Ross Gay is the author of three books of poetry: Against Which; Bringing the Shovel Down; and Catalog of Unabashed Gratitude, winner of the 2015 National Book Critics Circle Award and the 2016 Kingsley Tufts Poetry Award. His collection of essays,The Book of Delights, was released by Algonquin Books in 2019. Ross is also the co-author, with Aimee Nezhukumatathil, of the chapbook "Lace and Pyrite: Letters from Two Gardens," in addition to being co-author, with Richard Wehrenberg, Jr., of the chapbook, "River." He is a founding editor, with Karissa Chen and Patrick Rosal, of the online sports magazine Some Call it Ballin', in addition to being an editor with the chapbook presses Q Avenue and Ledge Mule Press. Ross is a founding board member of the Bloomington Community Orchard, a non-profit, free-fruit-for-all food justice and joy project. He has received fellowships from Cave Canem, the Bread Loaf Writer's Conference, and the Guggenheim Foundation. Ross teaches at Indiana University.
Photo: Natasha Komoda

Ramona Emerson is a Diné writer and filmmaker originally from Tohatchi, New Mexico. She received her degree in Media Arts in 1997 from the University of New Mexico and her MFA in Creative Writing (Fiction) in 2015 from the Institute of American Indian Arts. She has worked as a professional videographer, writer and editor for over twenty years and is currently working on her 8th film project, Crossing the Line. She is a Sundance Native Lab Fellow, a Time-Warner Storyteller Fellow, a Tribeca All-Access Grantee and a WGBH Producer Fellow. Ramona just finished her first novel, Shutter, the first of a trilogy, and is now working toward publishing and adapting the series into a screenplay.

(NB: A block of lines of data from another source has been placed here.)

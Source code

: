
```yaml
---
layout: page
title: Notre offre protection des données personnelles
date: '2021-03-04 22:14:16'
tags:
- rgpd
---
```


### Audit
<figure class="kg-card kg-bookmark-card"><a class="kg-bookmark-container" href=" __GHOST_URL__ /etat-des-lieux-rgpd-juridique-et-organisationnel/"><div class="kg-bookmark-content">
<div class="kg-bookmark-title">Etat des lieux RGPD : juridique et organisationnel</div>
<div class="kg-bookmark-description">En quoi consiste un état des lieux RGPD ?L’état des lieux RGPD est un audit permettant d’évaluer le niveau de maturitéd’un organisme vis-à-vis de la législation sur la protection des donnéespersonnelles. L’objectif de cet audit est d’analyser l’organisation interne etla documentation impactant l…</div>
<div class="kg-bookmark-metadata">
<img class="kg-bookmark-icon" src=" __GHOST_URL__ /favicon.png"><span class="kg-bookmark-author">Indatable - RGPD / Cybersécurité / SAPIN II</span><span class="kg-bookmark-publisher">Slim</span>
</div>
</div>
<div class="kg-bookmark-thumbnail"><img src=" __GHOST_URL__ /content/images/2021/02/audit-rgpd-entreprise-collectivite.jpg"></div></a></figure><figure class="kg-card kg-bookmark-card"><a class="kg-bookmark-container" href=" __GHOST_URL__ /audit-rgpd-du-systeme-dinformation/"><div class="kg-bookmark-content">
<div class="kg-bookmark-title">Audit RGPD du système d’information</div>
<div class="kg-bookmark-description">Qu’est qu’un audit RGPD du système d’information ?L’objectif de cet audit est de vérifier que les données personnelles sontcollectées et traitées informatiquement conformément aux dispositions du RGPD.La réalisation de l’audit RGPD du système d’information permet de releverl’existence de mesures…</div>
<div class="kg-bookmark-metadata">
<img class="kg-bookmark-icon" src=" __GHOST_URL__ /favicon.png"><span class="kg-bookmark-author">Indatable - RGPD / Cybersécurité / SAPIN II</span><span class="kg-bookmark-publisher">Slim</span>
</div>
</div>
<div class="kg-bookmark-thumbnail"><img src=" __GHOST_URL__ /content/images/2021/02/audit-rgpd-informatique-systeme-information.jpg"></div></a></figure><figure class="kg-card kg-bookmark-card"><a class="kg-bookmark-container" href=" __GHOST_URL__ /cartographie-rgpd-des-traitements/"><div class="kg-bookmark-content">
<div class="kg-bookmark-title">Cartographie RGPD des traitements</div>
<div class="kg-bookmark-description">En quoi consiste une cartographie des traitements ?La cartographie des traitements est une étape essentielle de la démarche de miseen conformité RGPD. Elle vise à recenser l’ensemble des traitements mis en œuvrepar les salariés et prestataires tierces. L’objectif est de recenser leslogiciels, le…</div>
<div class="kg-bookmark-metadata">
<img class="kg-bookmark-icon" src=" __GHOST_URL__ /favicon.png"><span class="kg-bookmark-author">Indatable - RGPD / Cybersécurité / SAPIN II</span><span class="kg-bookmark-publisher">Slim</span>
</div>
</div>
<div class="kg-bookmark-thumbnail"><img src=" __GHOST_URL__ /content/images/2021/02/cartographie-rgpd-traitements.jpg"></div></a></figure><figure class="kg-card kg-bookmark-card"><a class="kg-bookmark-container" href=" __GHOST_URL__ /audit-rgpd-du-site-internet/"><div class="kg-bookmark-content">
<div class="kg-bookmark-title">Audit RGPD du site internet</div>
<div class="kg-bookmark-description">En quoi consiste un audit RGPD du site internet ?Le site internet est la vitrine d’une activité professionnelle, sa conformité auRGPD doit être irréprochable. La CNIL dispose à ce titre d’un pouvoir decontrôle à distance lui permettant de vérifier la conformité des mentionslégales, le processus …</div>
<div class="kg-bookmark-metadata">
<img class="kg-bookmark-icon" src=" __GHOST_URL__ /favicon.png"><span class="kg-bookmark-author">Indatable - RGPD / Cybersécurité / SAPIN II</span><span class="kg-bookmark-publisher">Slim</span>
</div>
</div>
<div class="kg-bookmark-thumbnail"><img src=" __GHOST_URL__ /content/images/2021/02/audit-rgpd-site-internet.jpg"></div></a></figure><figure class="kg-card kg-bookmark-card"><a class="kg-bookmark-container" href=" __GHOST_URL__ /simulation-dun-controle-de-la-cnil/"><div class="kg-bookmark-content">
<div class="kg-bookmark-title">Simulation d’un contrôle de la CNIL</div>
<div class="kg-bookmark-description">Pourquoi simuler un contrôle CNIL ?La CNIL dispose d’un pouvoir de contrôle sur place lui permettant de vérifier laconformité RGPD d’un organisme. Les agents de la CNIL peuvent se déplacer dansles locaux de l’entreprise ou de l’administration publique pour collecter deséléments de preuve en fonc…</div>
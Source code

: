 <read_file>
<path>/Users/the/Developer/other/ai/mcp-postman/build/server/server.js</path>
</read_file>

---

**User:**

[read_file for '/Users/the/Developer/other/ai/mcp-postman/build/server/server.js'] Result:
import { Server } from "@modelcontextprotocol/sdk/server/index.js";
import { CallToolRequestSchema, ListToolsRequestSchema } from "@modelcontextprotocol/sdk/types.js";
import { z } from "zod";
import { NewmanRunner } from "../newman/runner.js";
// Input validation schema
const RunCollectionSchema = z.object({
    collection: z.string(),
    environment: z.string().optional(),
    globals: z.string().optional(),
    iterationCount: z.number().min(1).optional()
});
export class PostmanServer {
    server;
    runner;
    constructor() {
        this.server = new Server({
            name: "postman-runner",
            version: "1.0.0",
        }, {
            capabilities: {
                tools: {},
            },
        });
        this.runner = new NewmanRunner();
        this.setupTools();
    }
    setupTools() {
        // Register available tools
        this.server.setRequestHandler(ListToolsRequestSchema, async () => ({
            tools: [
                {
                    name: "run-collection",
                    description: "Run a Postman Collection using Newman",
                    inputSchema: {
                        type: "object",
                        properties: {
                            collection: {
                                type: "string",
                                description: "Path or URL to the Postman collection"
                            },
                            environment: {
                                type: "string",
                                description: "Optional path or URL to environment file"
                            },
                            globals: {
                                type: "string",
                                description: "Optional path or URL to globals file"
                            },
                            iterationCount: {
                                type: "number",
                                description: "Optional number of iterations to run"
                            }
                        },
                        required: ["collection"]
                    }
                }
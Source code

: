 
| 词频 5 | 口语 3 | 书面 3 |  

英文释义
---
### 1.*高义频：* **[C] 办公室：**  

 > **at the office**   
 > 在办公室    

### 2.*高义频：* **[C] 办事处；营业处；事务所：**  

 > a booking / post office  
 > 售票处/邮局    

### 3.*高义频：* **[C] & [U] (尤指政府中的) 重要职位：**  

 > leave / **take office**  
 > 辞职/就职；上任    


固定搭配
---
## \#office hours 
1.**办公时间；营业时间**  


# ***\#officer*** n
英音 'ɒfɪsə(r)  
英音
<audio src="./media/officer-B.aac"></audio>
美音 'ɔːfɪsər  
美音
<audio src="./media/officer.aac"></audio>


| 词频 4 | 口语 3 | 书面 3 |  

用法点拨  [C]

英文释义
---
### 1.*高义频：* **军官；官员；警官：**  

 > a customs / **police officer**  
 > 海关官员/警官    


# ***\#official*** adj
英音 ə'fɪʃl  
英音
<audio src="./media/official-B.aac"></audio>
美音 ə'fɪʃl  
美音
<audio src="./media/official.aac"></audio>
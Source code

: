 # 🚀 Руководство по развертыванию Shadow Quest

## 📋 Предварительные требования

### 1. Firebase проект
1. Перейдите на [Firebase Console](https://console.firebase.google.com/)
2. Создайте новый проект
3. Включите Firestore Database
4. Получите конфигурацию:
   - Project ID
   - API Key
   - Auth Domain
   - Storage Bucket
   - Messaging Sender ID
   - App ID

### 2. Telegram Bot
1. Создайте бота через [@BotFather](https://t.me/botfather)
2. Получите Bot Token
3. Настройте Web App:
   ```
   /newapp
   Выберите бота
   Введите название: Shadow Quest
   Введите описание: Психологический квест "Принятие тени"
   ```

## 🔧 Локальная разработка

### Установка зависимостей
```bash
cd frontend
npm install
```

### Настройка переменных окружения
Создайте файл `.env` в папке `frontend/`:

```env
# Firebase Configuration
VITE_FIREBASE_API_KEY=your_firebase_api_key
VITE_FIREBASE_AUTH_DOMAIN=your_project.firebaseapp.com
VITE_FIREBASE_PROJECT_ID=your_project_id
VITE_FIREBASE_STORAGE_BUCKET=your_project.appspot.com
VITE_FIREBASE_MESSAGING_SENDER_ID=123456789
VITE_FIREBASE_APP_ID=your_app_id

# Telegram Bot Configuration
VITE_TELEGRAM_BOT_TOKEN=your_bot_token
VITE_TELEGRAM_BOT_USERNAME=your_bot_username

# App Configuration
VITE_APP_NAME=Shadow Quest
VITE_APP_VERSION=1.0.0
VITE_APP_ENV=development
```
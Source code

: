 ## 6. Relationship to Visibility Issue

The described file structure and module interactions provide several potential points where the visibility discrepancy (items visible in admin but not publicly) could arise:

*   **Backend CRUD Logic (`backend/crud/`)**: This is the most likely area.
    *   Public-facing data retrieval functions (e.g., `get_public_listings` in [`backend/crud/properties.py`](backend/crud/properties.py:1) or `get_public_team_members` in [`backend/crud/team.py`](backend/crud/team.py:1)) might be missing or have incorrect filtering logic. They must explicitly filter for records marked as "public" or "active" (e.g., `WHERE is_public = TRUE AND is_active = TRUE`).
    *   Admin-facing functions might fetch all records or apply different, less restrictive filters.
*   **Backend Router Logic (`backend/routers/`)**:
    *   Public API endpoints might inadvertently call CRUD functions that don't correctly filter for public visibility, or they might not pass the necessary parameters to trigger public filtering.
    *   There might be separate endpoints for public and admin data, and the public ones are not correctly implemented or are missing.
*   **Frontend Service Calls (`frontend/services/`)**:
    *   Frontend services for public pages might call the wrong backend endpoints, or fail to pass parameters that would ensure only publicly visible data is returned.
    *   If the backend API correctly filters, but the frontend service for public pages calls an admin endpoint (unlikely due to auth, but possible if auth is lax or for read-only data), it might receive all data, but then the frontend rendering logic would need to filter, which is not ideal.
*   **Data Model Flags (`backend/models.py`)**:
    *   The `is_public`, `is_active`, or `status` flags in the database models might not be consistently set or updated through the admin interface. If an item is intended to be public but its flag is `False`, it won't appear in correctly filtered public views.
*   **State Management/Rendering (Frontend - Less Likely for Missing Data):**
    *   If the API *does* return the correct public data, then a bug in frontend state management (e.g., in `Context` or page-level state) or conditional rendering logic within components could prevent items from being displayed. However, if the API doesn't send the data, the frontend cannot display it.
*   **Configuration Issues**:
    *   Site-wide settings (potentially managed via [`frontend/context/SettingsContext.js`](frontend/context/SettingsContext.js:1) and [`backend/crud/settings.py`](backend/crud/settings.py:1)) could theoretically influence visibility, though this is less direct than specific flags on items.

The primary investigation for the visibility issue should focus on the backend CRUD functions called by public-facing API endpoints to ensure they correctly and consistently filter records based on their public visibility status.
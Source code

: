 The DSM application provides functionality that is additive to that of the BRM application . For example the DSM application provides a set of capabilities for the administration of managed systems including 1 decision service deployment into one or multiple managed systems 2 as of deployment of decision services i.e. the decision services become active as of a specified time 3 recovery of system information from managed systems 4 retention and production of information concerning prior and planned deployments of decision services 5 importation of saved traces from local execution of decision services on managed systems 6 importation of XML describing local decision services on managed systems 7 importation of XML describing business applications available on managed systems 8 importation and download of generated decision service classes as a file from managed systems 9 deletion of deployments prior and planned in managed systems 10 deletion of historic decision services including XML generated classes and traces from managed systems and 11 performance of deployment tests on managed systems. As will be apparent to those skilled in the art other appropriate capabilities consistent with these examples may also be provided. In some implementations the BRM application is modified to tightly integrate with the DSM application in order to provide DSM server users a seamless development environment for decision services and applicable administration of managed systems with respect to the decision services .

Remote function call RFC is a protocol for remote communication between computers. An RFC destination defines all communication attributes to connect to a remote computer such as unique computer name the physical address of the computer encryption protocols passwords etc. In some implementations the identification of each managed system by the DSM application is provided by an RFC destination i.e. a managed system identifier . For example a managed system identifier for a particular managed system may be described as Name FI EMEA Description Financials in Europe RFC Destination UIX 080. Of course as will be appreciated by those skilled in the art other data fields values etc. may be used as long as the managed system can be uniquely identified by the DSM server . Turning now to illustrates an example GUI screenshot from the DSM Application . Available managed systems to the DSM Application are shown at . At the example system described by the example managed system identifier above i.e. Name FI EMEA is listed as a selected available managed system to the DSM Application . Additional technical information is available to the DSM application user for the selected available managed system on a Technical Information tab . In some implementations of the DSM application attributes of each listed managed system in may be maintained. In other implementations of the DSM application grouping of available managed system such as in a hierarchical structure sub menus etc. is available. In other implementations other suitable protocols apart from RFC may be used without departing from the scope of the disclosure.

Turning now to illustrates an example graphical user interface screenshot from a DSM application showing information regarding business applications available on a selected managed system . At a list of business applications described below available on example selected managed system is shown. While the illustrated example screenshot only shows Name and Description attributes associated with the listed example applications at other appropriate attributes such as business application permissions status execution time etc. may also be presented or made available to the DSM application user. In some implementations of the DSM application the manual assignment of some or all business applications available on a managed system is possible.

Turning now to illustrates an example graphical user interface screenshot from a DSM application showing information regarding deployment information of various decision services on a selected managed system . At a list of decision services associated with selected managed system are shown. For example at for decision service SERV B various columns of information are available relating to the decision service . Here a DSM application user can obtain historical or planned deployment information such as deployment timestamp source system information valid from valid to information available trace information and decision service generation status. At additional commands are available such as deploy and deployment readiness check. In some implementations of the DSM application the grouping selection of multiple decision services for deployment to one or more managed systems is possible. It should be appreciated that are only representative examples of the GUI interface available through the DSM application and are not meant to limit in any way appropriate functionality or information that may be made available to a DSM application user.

Through her storytelling, Emerson looks at contemporary stories about her people and aims to question and redefine the expectations of Native cultural identity, highlighting stories that are not a part of mainstream media. She currently resides in Albuquerque, New Mexico where she and her husband/producer, Kelly Byars run their production company Reel Indian Pictures.